We must achieve consensus on our documents and submit them to the AD  
at or shortly after our WG meeting in Stockholm.



here is where I think we are:



We have essential consensus on the five primary documents (rationale,  
defs, bidi and protocol). There are ongoing discussions about some  
specifics in Tables. We are also discussing the language of the sixth  
document (mapping).  Bidi and Tables have expired as I-Ds and need to  
be re-issued.



"Internationalized Domain Names for Applications (IDNA): Background,

  Explanation, and Rationale", John Klensin, 18-Jun-09,

  <draft-ietf-idnabis-rationale-10.txt>



  "Internationalized Domain Names in Applications (IDNA): Protocol",  
John

  Klensin, 13-Jul-09, <draft-ietf-idnabis-protocol-13.txt>



  "Internationalized Domain Names for Applications (IDNA): Definitions  
and

  Document Framework", John Klensin, 22-Jun-09,

  <draft-ietf-idnabis-defs-09.txt>



"An updated IDNA criterion for right-to-left scripts", H. Alvestrand,  
C. Karp, 30-Nov-2008

  < draft-ietf-idnabis-bidi-03.txt>



"The Unicode code points and IDNA", Patrik Faltstrom, 22-Dec-2008,

  <draft-ietf-idnabis-tables-05.txt>





  "Mapping Characters in IDNA", Pete Resnick, Paul Hoffman, 3-Jul-09,

  <draft-ietf-idnabis-mappings-01.txt>







Assuming we want to make reference to the mapping document in  
rationale (and perhaps in protocol), we need to conclude how to do that.



We also need to modify the mapping document to perform the sequence of  
mappings in an order that puts NFC mapping last and yet still reduce  
user surprise. Editors Hoffman and Resnick have this responsibility  
after the WG decides on which steps in which order are to be used.

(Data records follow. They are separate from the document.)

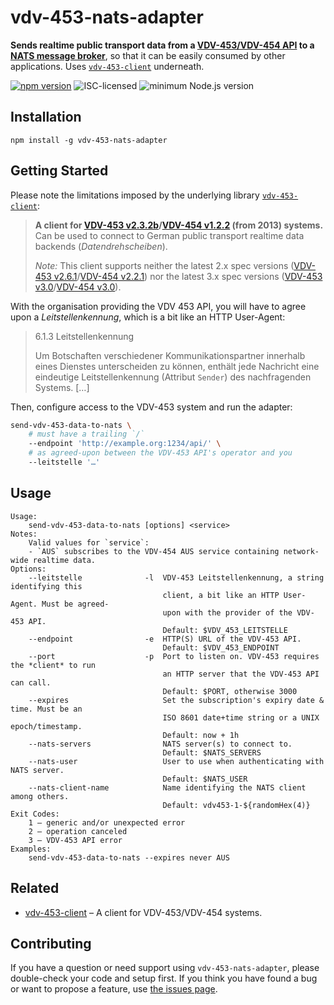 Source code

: # vdv-453-nats-adapter

**Sends realtime public transport data from a [VDV-453/VDV-454 API](https://www.vdv.de/i-d-s-downloads.aspx) to a [NATS message broker](https://docs.nats.io/)**, so that it can be easily consumed by other applications. Uses [`vdv-453-client`](https://github.com/derhuerst/vdv-453-client) underneath.

[![npm version](https://img.shields.io/npm/v/vdv-453-nats-adapter.svg)](https://www.npmjs.com/package/vdv-453-nats-adapter)
![ISC-licensed](https://img.shields.io/github/license/OpenDataVBB/vdv-453-nats-adapter.svg)
![minimum Node.js version](https://img.shields.io/node/v/vdv-453-nats-adapter.svg)


## Installation

```shell
npm install -g vdv-453-nats-adapter
```


## Getting Started

Please note the limitations imposed by the underlying library [`vdv-453-client`](https://github.com/derhuerst/vdv-453-client):

> **A client for [VDV-453 v2.3.2b](https://web.archive.org/web/20231208122259/https://www.vdv.de/453v2.3.2-sds.pdf.pdfx?forced=false)/[VDV-454 v1.2.2](https://web.archive.org/web/20231208122259/https://www.vdv.de/454v1.2.2-sds.pdf.pdfx?forced=false) (from 2013) systems.** Can be used to connect to German public transport realtime data backends (*Datendrehscheiben*).
> 
> *Note:* This client supports neither the latest 2.x spec versions ([VDV-453 v2.6.1](https://www.vdv.de/vdv-schrift-453-v2.6.1-de.pdfx?forced=true)/[VDV-454 v2.2.1](https://www.vdv.de/454v2.2.1-sd.pdfx?forced=true)) nor the latest 3.x spec versions ([VDV-453 v3.0](https://www.vdv.de/downloads/4337/453v3.0%20SDS/forced)/[VDV-454 v3.0](https://www.vdv.de/downloads/4336/454v3.0%20SDS/forced)).

With the organisation providing the VDV 453 API, you will have to agree upon a *Leitstellenkennung*, which is a bit like an HTTP User-Agent:

> 6.1.3 Leitstellenkennung
>
> Um Botschaften verschiedener Kommunikationspartner innerhalb eines Dienstes unterscheiden zu können, enthält jede Nachricht eine eindeutige Leitstellenkennung (Attribut `Sender`) des nachfragenden Systems. […]

Then, configure access to the VDV-453 system and run the adapter:

```bash
send-vdv-453-data-to-nats \
	# must have a trailing `/`
	--endpoint 'http://example.org:1234/api/' \
	# as agreed-upon between the VDV-453 API's operator and you
	--leitstelle '…'
```


## Usage

```
Usage:
    send-vdv-453-data-to-nats [options] <service>
Notes:
    Valid values for `service`:
    - `AUS` subscribes to the VDV-454 AUS service containing network-wide realtime data.
Options:
	--leitstelle              -l  VDV-453 Leitstellenkennung, a string identifying this
	                              client, a bit like an HTTP User-Agent. Must be agreed-
	                              upon with the provider of the VDV-453 API.
	                              Default: $VDV_453_LEITSTELLE
	--endpoint                -e  HTTP(S) URL of the VDV-453 API.
	                              Default: $VDV_453_ENDPOINT
	--port                    -p  Port to listen on. VDV-453 requires the *client* to run
	                              an HTTP server that the VDV-453 API can call.
	                              Default: $PORT, otherwise 3000
	--expires                     Set the subscription's expiry date & time. Must be an
	                              ISO 8601 date+time string or a UNIX epoch/timestamp.
	                              Default: now + 1h
	--nats-servers                NATS server(s) to connect to.
	                              Default: $NATS_SERVERS
	--nats-user                   User to use when authenticating with NATS server.
	                              Default: $NATS_USER
	--nats-client-name            Name identifying the NATS client among others.
	                              Default: vdv453-1-${randomHex(4)}
Exit Codes:
	1 – generic and/or unexpected error
	2 – operation canceled
	3 – VDV-453 API error
Examples:
    send-vdv-453-data-to-nats --expires never AUS
```


## Related

- [vdv-453-client](https://github.com/derhuerst/vdv-453-client) – A client for VDV-453/VDV-454 systems.


## Contributing

If you have a question or need support using `vdv-453-nats-adapter`, please double-check your code and setup first. If you think you have found a bug or want to propose a feature, use [the issues page](https://github.com/OpenDataVBB/vdv-453-nats-adapter/issues).
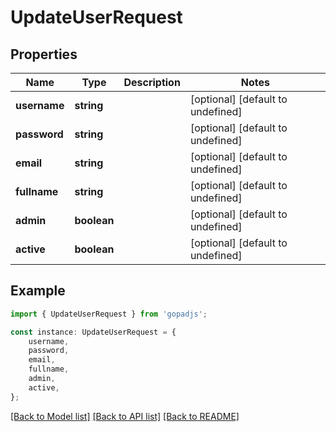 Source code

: # UpdateUserRequest


## Properties

Name | Type | Description | Notes
------------ | ------------- | ------------- | -------------
**username** | **string** |  | [optional] [default to undefined]
**password** | **string** |  | [optional] [default to undefined]
**email** | **string** |  | [optional] [default to undefined]
**fullname** | **string** |  | [optional] [default to undefined]
**admin** | **boolean** |  | [optional] [default to undefined]
**active** | **boolean** |  | [optional] [default to undefined]

## Example

```typescript
import { UpdateUserRequest } from 'gopadjs';

const instance: UpdateUserRequest = {
    username,
    password,
    email,
    fullname,
    admin,
    active,
};
```

[[Back to Model list]](../README.md#documentation-for-models) [[Back to API list]](../README.md#documentation-for-api-endpoints) [[Back to README]](../README.md)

We have already concluded (cf at IETF 74 and subsequently) that the  
strings that are actually registered must be in U-Label form (or A- 
Label form or both, assuming equivalence under the bidirectional  
punycoding mechanism). How ever these strings are arrived at, the  
registrant should have a clear understanding of the actual domain  
names that will be registered. I think this implies that there should  
not be implicit mappings undertaken by the zone registrar (using the  
term zone here in its most general sense, not just at TLD or SLD  
levels) that might make it ambiguous exactly what domain name will be  
found in the name server.



The procedure outlined in the mapping document is intended to provide  
a means of reducing user surprise in part by emulating prior to look  
up the behavior case insensitive behavior of the pure ASCII Domain  
Name regime of the past. It is also intended to assure that the labels  
used in the lookup process have characters expressed in Unicode Normal  
Form C.



I would like to propose the following ideas for discussion:



1. Mapping should NOT be a MUST on lookup, to allow for the fact that  
a substantial range of transformations may take place from the time a  
possible DNS reference is input into an application to the point where  
a DNS query is made. This suggests that RFC 2119 conformant language  
could read “mapping MAY be performed on lookup.”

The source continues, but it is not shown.